Sweeping the Yard and Pulling the Sprouts

This is what my mother told me about a family obligation to take care of the yard during the time when she was growing up. The yard of the house was neat and cared for by sweeping leaves, twigs, or anything else from the yard to some other place. I forgot to ask where the other place was. Anyway, in addition to sweeping, everybody in the family understood that they shared a duty to pluck any growing thing that appeared in the ground. A blade of grass stood no chance. The yard was a point of pride.

The swept yard should not be imagined a field of dust. With care, the dirt was compacted by use. The yard usually had a tree and under the shade of tree a family spent time in the yard, the coolest domestic space available during long, hot southern summers. With her usual grace, Sharon Astyk describes the beauty and utility of a living, used packed-earth living space. 

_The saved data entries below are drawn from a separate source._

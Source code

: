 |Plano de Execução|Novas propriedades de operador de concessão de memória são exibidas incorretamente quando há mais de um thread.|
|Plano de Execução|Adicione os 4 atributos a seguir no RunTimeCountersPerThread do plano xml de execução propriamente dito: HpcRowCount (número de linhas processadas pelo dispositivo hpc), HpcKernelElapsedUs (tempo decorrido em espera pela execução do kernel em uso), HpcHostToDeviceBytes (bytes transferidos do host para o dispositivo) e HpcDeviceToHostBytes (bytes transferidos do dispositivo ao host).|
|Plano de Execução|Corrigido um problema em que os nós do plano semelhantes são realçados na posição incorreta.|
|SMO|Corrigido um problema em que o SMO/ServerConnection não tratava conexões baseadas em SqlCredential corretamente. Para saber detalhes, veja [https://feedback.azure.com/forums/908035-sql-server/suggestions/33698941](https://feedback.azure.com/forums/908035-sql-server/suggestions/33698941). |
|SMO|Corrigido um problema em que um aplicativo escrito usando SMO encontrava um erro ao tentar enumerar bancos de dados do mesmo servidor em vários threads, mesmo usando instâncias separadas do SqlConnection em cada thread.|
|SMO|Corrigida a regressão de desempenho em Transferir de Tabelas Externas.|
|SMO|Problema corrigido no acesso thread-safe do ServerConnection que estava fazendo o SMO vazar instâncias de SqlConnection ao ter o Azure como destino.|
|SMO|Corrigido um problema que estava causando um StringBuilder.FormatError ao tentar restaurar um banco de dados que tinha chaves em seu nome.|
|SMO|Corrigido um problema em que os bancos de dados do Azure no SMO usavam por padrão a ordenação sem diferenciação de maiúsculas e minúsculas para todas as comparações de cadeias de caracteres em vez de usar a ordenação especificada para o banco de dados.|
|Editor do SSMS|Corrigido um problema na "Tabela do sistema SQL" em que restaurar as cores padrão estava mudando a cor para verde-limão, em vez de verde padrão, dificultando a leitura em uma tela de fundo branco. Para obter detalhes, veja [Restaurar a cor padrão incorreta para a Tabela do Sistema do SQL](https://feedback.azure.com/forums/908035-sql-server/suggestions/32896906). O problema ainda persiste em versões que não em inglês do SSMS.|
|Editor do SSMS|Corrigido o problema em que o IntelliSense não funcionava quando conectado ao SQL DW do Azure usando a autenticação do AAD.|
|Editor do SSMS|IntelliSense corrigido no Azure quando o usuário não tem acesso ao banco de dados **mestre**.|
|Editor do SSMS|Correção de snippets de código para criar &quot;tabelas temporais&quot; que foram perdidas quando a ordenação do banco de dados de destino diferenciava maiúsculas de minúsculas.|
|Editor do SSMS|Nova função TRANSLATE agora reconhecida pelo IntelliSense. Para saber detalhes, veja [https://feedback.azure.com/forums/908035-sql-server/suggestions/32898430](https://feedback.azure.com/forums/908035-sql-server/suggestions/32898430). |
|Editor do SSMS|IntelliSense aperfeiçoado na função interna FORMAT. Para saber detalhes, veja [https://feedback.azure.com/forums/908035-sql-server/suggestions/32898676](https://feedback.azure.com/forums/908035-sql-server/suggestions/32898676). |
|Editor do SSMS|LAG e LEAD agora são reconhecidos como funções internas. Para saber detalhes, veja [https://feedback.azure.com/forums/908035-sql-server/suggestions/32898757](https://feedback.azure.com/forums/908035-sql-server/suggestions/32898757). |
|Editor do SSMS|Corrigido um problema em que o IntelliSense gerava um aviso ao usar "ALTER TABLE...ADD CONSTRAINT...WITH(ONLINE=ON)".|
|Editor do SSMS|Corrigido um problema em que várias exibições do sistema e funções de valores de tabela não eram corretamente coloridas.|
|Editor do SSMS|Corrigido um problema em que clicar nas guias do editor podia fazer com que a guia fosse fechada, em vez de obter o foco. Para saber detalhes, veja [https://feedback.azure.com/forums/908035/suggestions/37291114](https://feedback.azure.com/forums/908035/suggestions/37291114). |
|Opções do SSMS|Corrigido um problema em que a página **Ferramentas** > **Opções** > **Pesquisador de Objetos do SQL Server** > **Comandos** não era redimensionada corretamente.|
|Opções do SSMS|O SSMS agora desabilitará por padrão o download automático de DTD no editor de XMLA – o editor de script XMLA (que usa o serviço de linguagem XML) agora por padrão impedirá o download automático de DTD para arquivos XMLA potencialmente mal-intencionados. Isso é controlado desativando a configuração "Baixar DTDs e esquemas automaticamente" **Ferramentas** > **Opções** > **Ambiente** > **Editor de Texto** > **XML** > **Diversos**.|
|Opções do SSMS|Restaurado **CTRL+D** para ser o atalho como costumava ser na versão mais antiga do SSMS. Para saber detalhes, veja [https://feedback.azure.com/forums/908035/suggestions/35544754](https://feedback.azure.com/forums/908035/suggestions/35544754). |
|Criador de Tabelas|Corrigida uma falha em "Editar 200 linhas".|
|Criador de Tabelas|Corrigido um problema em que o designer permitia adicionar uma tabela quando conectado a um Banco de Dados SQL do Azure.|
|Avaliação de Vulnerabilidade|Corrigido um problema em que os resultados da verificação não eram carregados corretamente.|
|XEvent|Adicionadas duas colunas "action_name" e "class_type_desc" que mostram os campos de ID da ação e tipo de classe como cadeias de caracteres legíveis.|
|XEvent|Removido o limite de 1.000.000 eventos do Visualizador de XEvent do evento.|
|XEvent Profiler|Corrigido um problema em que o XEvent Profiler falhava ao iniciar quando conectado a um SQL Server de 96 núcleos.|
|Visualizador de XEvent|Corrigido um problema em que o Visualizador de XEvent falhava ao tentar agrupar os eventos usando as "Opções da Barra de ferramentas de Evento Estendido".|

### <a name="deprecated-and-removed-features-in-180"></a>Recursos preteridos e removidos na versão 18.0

Instead of attempting to grow grass or other ground covers in the hot south often on red clay, rural southerners would sweep and tamp down that clay until it baked hard as a rock, reducing dust tracking and making the space suitable for yard work. Houses, hot during the day, were abandoned and people moved outside to shaded yards where they could do the washing, cook, eat, butcher animals, and do other heavy work in the shade of trees.

I remember as a child our house in the city had a sparse front yard. The yard had patches of growth but it also had bare spots. Two large oak trees shaded the yard and maybe whatever grass the yard had could not compete with the oaks. 

Eventually the front yard was lush with St. Augustine grass. But that's another story.